Come again? Where was this "widespread criminality," this "sectarian conflict" when Saddam, our favourite war criminal, was in power? What do the Iraqis think about this? And how typical that the American media went at once to hear Bush's view of the Baker repor--rather than the reaction of the Iraqis, those who are on the receiving end of our self-induced tragedy in Mesopotamia. They will enjoy the idea that American troops should be "embedded" with Iraqi forces. Not so long ago, it was the press that had to be "embedded" with the Americans!-- as if the Romans were ready to put their legions amid the Goths, Ostrogoths and Visigoths to ensure their loyalty.

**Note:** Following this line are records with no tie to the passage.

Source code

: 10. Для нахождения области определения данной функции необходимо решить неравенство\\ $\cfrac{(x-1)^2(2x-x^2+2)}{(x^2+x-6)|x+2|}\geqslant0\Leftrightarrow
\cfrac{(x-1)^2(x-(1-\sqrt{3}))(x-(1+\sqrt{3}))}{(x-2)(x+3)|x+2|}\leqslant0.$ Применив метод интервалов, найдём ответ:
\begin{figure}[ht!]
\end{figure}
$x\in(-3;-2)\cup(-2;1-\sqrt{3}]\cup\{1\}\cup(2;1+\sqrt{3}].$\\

What the Romans did do, of course--and what the Americans would never do--is offer their subjects Roman citizenship. Every tribe--in Gaul or Bythinia or Mesopotamia--who fell under Roman rule became a citizen of Rome. What could Washington have done with Iraq if it had offered American citizenship to every Iraqi? There would have been no insurrection, no violence, no collapse or catastrophe, no Baker report. But no. We wanted to give these people the fruits of our civilisation - not the civilisation itself. >From this, they were banned.

And the result? The nations we supposedly hated--Iran and Syria--are now expected to save us from ourselves. "Given the ability [sic] of Iran and Syria to influence events and their interest in avoiding chaos in Iraq, the United States should try to engage [sic] them constructively." I love those words. Especially "engage". Yes, the "influence of America" is diminishing. The influence of Syria and Iran is growing. That just about sums up the "war on terror". Any word yet, I wonder, from Lord Blair of Kut al-Amara?